#### Task objective:
Only the number is wanted: how many lines in the data contain "with"?

Items listed in a dataset
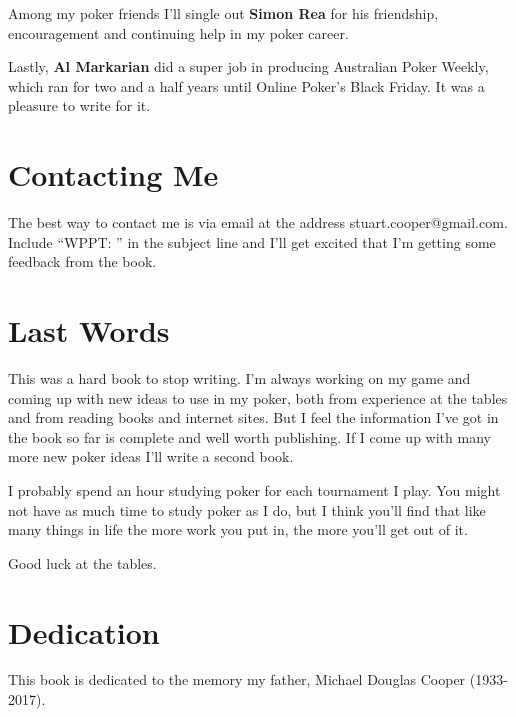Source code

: Among my poker friends I'll single out \textbf{Simon Rea} for his friendship,
encouragement and continuing help in my poker career.

Lastly, \textbf{Al Markarian} did a super job in producing Australian
Poker Weekly, which ran for two and a half years until Online Poker's
Black Friday. It was a pleasure to write for it.

\section*{Contacting Me}

The best way to contact me is via email at the address
stuart.cooper@gmail.com. Include ``WPPT: '' in the subject
line and I'll get excited that I'm getting some feedback from
the book.

\section*{Last Words}

This was a hard book to stop writing. I'm always working on my game
and coming up with new ideas to use in my poker, both from experience
at the tables and from reading books and internet sites. But I feel the
information I've got in the book so far is complete and well worth
publishing. If I come up with many more new poker ideas I'll write
a second book.

I probably spend an hour studying poker for each tournament I play.
You might not have as much time to study poker as I do, but I think you'll
find that like many things in life the more work you put in, the
more you'll get out of it.

Good luck at the tables.

\section*{Dedication}

This book is dedicated to the memory my father,
Michael Douglas Cooper (1933-2017).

#### Response:
2